Miss S. works mornings Monday to Friday 8.00 to 1.30 pm, taking classes, first office workers, then housewives. Miss S. and another girl (Sammy Higgs) work in rotation, half hour on, half off. Miss S.'s times are 8-9.30, 9-9.30, 10-10.30, 11-11.30, 12-12.30, 1-1.30 most days.

Miss S. and Sammy H. are both good workers. The clients I spoke to said classes v. good. Continuous, therefore popular. A girl can drop in on way to office, on way home after taking children to school, etc. Sign in, pay on way out. Clients come from all over – large clientele.

Evening classes, Monday to Friday, 7 pm-8.30 only. Miss S. does these alone. (S. Higgs does afternoons 1-30-4 pm.) Evenings quite social – rests for clients, drinks etc. Well attended.

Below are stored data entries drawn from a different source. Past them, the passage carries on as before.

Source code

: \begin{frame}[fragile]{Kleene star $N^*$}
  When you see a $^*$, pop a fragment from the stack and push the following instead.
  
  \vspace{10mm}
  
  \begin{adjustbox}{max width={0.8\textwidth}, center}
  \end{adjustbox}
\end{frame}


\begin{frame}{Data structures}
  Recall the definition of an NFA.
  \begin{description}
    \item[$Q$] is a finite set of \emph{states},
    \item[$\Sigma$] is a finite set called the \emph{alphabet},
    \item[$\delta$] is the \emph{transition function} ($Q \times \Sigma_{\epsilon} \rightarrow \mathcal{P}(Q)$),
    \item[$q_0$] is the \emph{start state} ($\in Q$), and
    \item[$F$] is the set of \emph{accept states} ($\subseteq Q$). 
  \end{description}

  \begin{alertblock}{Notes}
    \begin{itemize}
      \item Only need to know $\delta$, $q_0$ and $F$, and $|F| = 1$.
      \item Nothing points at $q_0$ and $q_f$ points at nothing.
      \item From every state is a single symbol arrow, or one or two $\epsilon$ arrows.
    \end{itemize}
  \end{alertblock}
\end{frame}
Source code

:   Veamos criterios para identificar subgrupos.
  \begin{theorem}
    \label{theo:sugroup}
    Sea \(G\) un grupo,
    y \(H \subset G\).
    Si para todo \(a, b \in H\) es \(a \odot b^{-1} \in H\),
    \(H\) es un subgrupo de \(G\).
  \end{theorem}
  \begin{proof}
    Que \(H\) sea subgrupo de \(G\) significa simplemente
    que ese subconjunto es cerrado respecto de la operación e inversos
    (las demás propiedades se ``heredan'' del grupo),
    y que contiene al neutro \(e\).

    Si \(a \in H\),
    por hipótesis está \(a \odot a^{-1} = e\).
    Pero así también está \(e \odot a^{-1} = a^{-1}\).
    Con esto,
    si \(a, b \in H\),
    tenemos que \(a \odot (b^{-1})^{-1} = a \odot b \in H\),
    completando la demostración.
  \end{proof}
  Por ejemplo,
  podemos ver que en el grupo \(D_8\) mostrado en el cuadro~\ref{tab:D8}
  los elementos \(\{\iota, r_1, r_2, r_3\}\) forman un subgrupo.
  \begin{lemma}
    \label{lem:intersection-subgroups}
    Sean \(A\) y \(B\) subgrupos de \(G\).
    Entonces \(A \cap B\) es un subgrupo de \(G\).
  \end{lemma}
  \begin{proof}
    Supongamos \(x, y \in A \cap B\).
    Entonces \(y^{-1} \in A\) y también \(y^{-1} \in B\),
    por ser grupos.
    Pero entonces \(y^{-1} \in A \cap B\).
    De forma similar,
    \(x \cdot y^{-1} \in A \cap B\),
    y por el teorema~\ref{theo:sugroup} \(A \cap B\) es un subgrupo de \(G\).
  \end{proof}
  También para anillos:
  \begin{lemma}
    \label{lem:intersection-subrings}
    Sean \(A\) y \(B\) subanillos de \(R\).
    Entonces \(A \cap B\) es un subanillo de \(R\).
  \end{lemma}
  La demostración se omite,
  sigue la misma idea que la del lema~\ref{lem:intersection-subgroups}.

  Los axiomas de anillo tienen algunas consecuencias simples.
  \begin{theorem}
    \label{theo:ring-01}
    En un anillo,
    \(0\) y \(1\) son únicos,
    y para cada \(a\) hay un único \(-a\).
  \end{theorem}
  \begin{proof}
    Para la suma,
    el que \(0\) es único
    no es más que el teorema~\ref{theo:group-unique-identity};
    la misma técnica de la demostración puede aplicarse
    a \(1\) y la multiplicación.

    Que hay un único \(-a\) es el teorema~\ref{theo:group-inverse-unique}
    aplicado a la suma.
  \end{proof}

Miss S. has bad menstrual cramps every month. Can't dance or exercise. Always two days off. The Tuesday of Newmarket Sales was one of these days – the second. Miss S. called in Monday morning in pain, didn't work, no one expected her Tuesday, she returned Wednesday. Mrs Deanna Richmond's daughter stands in on these occasions and also if either girl especially asks for time off otherwise. No records kept of these times.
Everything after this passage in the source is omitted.